The films of Jess Franco could be described as eccentric on any number of levels. There’s the genre bending, the ubiquitous, lengthy nightclub scenes and obsessive recycling of character’s names. In purely cinematic terms there’s the infamous crash zooms, the notorious probing of the pubis and panning of coastal vistas, the relaxed approach to such fine details as focus. Of course one man’s eccentric is another man’s crazy, and few films are as likely to be labelled ‘crazy’ as El sexo esta loco (1980) or, um, Sex is Crazy.
To try to present the plot would be to misrepresent the film because it doesn’t really have one, at least not a single, overarching plot. Instead we have a series of vignettes in which Franco’s troupe adopt different roles and inhabit different spaces, as the film segues from science fiction to romantic comedy, (sort of) satanism and back. We also get a raft of tricks and techniques emphasising the artifice of it all. Characters break the fourth wall, addressing the audience directly. The director himself appears on screen, coaching and cajoling his charges, feeding them lines. It’s all very post-modern, but is it sexy?
“It’s in the screenplay. That’s her line.”

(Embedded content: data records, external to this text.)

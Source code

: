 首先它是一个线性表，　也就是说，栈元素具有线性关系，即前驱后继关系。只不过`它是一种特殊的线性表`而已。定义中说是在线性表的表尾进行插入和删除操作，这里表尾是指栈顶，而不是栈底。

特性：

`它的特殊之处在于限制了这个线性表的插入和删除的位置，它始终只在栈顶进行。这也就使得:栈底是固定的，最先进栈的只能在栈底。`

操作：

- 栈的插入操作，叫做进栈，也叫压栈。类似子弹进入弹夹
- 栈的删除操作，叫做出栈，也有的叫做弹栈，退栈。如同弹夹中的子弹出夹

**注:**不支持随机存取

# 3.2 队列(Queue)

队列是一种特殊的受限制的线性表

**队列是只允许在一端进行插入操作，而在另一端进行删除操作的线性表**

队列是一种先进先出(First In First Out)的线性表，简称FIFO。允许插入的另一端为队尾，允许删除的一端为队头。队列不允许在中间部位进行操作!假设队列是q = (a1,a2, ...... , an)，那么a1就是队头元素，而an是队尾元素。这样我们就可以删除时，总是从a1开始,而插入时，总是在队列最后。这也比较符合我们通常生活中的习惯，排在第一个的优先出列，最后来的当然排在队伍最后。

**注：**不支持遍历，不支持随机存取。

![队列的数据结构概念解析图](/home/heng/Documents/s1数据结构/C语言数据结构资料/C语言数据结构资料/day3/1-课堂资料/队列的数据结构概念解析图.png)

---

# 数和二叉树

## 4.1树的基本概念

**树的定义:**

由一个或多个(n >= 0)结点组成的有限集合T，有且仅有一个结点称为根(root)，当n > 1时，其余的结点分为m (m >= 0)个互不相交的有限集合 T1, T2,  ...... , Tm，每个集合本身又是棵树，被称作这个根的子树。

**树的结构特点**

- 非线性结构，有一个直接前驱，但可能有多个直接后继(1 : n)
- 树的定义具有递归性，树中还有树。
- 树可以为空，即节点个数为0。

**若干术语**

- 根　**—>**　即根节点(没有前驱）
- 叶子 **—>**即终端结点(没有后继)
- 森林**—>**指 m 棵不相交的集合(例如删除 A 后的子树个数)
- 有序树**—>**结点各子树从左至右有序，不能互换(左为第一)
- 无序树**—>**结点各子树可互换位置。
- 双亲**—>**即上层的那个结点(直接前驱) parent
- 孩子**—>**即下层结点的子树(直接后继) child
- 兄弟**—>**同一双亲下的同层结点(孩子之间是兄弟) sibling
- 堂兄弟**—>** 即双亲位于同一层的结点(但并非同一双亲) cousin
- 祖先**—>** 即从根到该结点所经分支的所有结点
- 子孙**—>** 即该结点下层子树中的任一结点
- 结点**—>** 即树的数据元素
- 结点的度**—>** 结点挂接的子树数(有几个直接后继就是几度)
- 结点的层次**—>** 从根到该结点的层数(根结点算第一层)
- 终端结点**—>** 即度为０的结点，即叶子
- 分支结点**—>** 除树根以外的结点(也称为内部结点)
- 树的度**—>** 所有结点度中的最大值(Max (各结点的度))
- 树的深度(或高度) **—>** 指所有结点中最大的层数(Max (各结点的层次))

Produced by Triton films and shot primarily in Benidorm, Sex is Crazy apparently had some success in Spanish porn theatres in the early eighties, which really rather boggles my mind. It does contain a lot of sex and nudity but the former is clearly played for laughs and any charge the viewer might have got from the latter is undermined by the absurdist tone of it all. Indeed, the first clear shot we get of the naked Romay is when she is sat on the toilet, being teased by her companion as to what her fans would think if they could see her in such a pose. It begs the question, if eroticism was not the objective, what exactly was Franco aiming for here?
One is tempted to proffer high-minded explanations, to cite moments in which one scene is shown to have been dreamt by a character in the next, or watched on video by characters in the next. One is tempted to reference Brunel, Godard and Lynch, all of whom have employed similar techniques at one time or other. I imagine that Franco would scoff at such talk though, albeit he greatly admired at least the first two. It seems more likely that he was indulging his anarchic tendencies and letting his imagination run wild, rather than making some profound statement on the nature of the medium, the relationship between the artist and the audience.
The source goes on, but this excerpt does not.